Как тогда полагалось, в кабинете этом турецкий диван, много фотографий на стенах. Темные обои, на столике разные мелочи, безделушки. Большой камин, над ним Левитан написал пейзаж – русский вечер, стога на лугу, подымающаяся луна. Письменный стол с чернильницей, свечами в подсвечниках, на столе моя рукопись, на нее капнуло стеарином со свечи, – и сам все тот же Антон Павлович Чехов в пенсне, на диване, молчаливый и прохладный, но в конце концов ободряющий: вечный образ старшего писателя, к которому притекает новичок – на этот раз уже не лжепокупатель.
Сколь могу судить, дом спокойный, без роскоши и размаху, но удобный, изящный и, как Чеховым полагается, скромно-благообразный. Для Евгении Яковлевны весь этот Крым, горы, татары казались, конечно, экзотикой, не близкой и не православной. Да и Павла Егорыча не было. Не было, в сущности, всей ее полувековой жизни с ним. От Павла Егорыча здесь остался один (главный) след: икона Иоанна Богослова, которую написал он еще в Мелихове. Антон Павлович сам приказал почему-то привезти ее сюда.

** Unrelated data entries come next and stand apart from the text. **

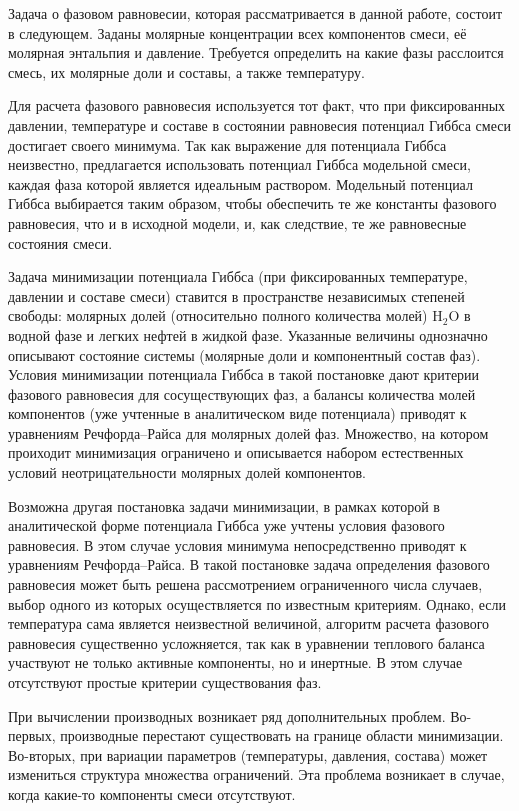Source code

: \documentclass[12pt]{article}
\begin{document}
Задача о фазовом равновесии, которая рассматривается в данной работе, состоит в следующем. Заданы молярные концентрации всех компонентов смеси, её молярная энтальпия и давление. Требуется определить на какие фазы расслоится смесь, их молярные доли и составы, а также температуру.

Для расчета фазового равновесия используется тот факт, что при фиксированных давлении, температуре и составе в состоянии равновесия потенциал Гиббса смеси достигает своего минимума. Так как выражение для потенциала Гиббса неизвестно, предлагается использовать потенциал Гиббса модельной смеси, каждая фаза которой является идеальным раствором. Модельный потенциал Гиббса выбирается таким образом, чтобы обеспечить те же константы фазового равновесия, что и в исходной модели, и, как следствие, те же равновесные состояния смеси.

Задача минимизации потенциала Гиббса (при фиксированных температуре, давлении и составе смеси) ставится в пространстве независимых степеней свободы: молярных долей (относительно полного количества молей) $\mathrm{H_2O}$ в водной фазе и легких нефтей в жидкой фазе. Указанные величины  однозначно описывают состояние системы (молярные доли и компонентный состав фаз). Условия минимизации потенциала Гиббса в такой постановке дают критерии фазового равновесия для сосуществующих фаз, а балансы количества молей компонентов (уже учтенные в аналитическом виде потенциала) приводят к уравнениям Речфорда--Райса для молярных долей фаз. Множество, на котором проиходит минимизация ограничено и описывается набором естественных условий неотрицательности молярных долей компонентов.
 
Возможна другая постановка задачи минимизации, в рамках которой в аналитической форме потенциала Гиббса уже учтены условия фазового равновесия. В этом случае условия минимума непосредственно приводят к  уравнениям Речфорда--Райса. В такой постановке задача определения фазового равновесия может быть решена рассмотрением ограниченного числа случаев, выбор одного из которых осуществляется по известным критериям. Однако, если температура сама является неизвестной величиной, алгоритм расчета фазового равновесия существенно усложняется, так как в уравнении теплового баланса участвуют не только активные компоненты, но и инертные. В этом случае отсутствуют простые критерии существования фаз.

При вычислении производных возникает ряд дополнительных проблем. Во-первых, производные перестают существовать на границе области минимизации. Во-вторых, при вариации параметров (температуры, давления, состава) может измениться структура множества ограничений. Эта проблема возникает в случае, когда какие-то компоненты смеси отсутствуют.
\end{document}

В октябре возил он мать и сестру смотреть Кучукой – дачку с клочком земли, которую прикупил так, между прочим, из-за красоты местности. Но дорога туда шла по такой круче, что Евгения Яковлевна была просто в ужасе и все время молилась. Кучукой и ей и Марии Павловне очень понравился. Все-таки Антон Павлович с ним промахнулся: для спокойных, великорусско-мелиховских душ это слишком пряно. Никогда они там и не жили.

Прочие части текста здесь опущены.